5. The computer program of claim 1, wherein the one or more new subgraphs include linear paths, stars, triangles, or any combination thereof.

6. The computer program of claim 1, wherein the local dynamic directed multigraph comprises multiple nodes and multiple edges between at least one pair of nodes.

7. The computer program of claim 6, wherein each edge represents a connection, an access, a transaction, or an event.

8 The computer program of claim 6, wherein the community model aggregates behavior of a similar set of nodes.

9. The computer program of claim 6, wherein the community model comprises an outdegree of each node in the computer network.

10. The computer program of claim 1, wherein the community model comprises computing systems of a same type and/or computing systems in a same business unit.

11. A computer-implemented method, comprising:

using a rate of creation of a new subgraph with a given structure and one or more attributes associated with the structure from a community model of a portion or all of a network, by a computing system, as a basis for determining a likelihood of observing a new subgraph locally in the network; and

when the new subgraph is potentially anomalous based on the determined likelihood:

determining, by the computing system, whether the one or more attributes of the new subgraph have characteristics indicating that the new subgraph is likely not anomalous, and

when the one or more attributes do not indicate that the new subgraph is likely not anomalous, providing a notification that new subgraph is likely anomalous, by the computing system.

12. The computer-implemented method of claim 11, further comprising: decreasing a probability that the structure of the subgraph with the one or more attributes is anomalous over time based on input from an analyst including the at least one attribute.

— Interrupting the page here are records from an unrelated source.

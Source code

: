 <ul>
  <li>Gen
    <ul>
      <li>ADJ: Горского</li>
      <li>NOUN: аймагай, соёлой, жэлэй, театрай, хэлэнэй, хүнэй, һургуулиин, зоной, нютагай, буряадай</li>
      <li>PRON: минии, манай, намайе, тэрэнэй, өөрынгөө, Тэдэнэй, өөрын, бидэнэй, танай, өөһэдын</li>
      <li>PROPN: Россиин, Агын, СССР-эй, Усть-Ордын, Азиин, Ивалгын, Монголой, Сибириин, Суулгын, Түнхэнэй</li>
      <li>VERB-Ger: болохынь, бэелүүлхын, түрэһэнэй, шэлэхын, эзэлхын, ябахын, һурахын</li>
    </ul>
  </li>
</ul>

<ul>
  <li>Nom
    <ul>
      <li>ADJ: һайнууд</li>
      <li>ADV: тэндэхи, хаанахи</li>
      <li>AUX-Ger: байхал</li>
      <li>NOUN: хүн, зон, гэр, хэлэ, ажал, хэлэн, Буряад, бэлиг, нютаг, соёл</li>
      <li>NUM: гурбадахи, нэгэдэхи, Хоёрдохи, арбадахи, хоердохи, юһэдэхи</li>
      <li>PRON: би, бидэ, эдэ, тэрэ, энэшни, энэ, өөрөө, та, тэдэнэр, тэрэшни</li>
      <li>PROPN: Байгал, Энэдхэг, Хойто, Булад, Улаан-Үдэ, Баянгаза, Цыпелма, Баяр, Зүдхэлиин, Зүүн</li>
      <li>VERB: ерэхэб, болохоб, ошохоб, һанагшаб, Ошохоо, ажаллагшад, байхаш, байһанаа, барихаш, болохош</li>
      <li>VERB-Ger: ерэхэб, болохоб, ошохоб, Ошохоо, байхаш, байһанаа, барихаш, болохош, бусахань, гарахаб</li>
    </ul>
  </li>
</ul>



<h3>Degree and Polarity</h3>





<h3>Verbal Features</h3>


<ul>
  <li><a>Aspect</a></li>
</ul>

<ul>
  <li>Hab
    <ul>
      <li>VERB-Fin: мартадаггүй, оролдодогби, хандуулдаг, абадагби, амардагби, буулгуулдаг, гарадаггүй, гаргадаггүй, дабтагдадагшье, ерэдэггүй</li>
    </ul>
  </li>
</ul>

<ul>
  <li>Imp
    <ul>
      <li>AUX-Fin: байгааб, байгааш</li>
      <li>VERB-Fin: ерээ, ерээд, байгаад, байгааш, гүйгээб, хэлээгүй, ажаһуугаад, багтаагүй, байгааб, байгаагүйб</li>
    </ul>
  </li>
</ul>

13. The computer-implemented method of claim 11, wherein the one or more attributes comprise a frequency with which the graph structure occurs, a port number, an edge duration, a connection frequency during a predetermined time period, a time of day, a type of device that is creating and/or receiving an edge, a size of the graph structure, a location and/or area within the community model where the new subgraph is occurring, or any combination thereof.

14. The computer-implemented method of claim 11, wherein

the subgraph comprises multiple nodes and multiple edges between at least one pair of nodes, and

each edge represents a connection, an access, a transaction, or an event.

15. The computer-implemented method of claim 14, wherein the community model aggregates behavior of a similar set of nodes.

16. The computer-implemented method of claim 14, wherein the community model comprises computing systems of a same type and/or computing systems in a same business unit.

17. A computer-implemented method, comprising:

using a rate of creation of a new subgraph with a given structure and one or more attributes associated with the structure from a community model, by a computing system, as a basis for determining a likelihood of observing the new subgraph locally in the network; and

when the new subgraph is potentially anomalous based on the determined likelihood, determining, by the computing system, whether the one or more attributes of the new subgraph have characteristics indicating that the new subgraph is likely not anomalous.

18. The computer-implemented method of claim 17, wherein when the one or more attributes do not indicate that the new subgraph is likely not anomalous, the method further includes:

providing a notification that new subgraph is likely anomalous, by the computing system.

19. The computer-implemented method of claim 17, further comprising: decreasing a probability that the structure of the subgraph with the one or more attributes is anomalous over time based on input from an analyst including the at least one attribute.

20. The computer-implemented method of claim 17, wherein the one or more attributes comprise a frequency with which the graph structure occurs, a port number, an edge duration, a connection frequency during a predetermined time period, a time of day, a type of device that is creating and/or receiving an edge, a size of the graph structure, a location and/or area within the community model where the new subgraph is occurring, or any combination thereof.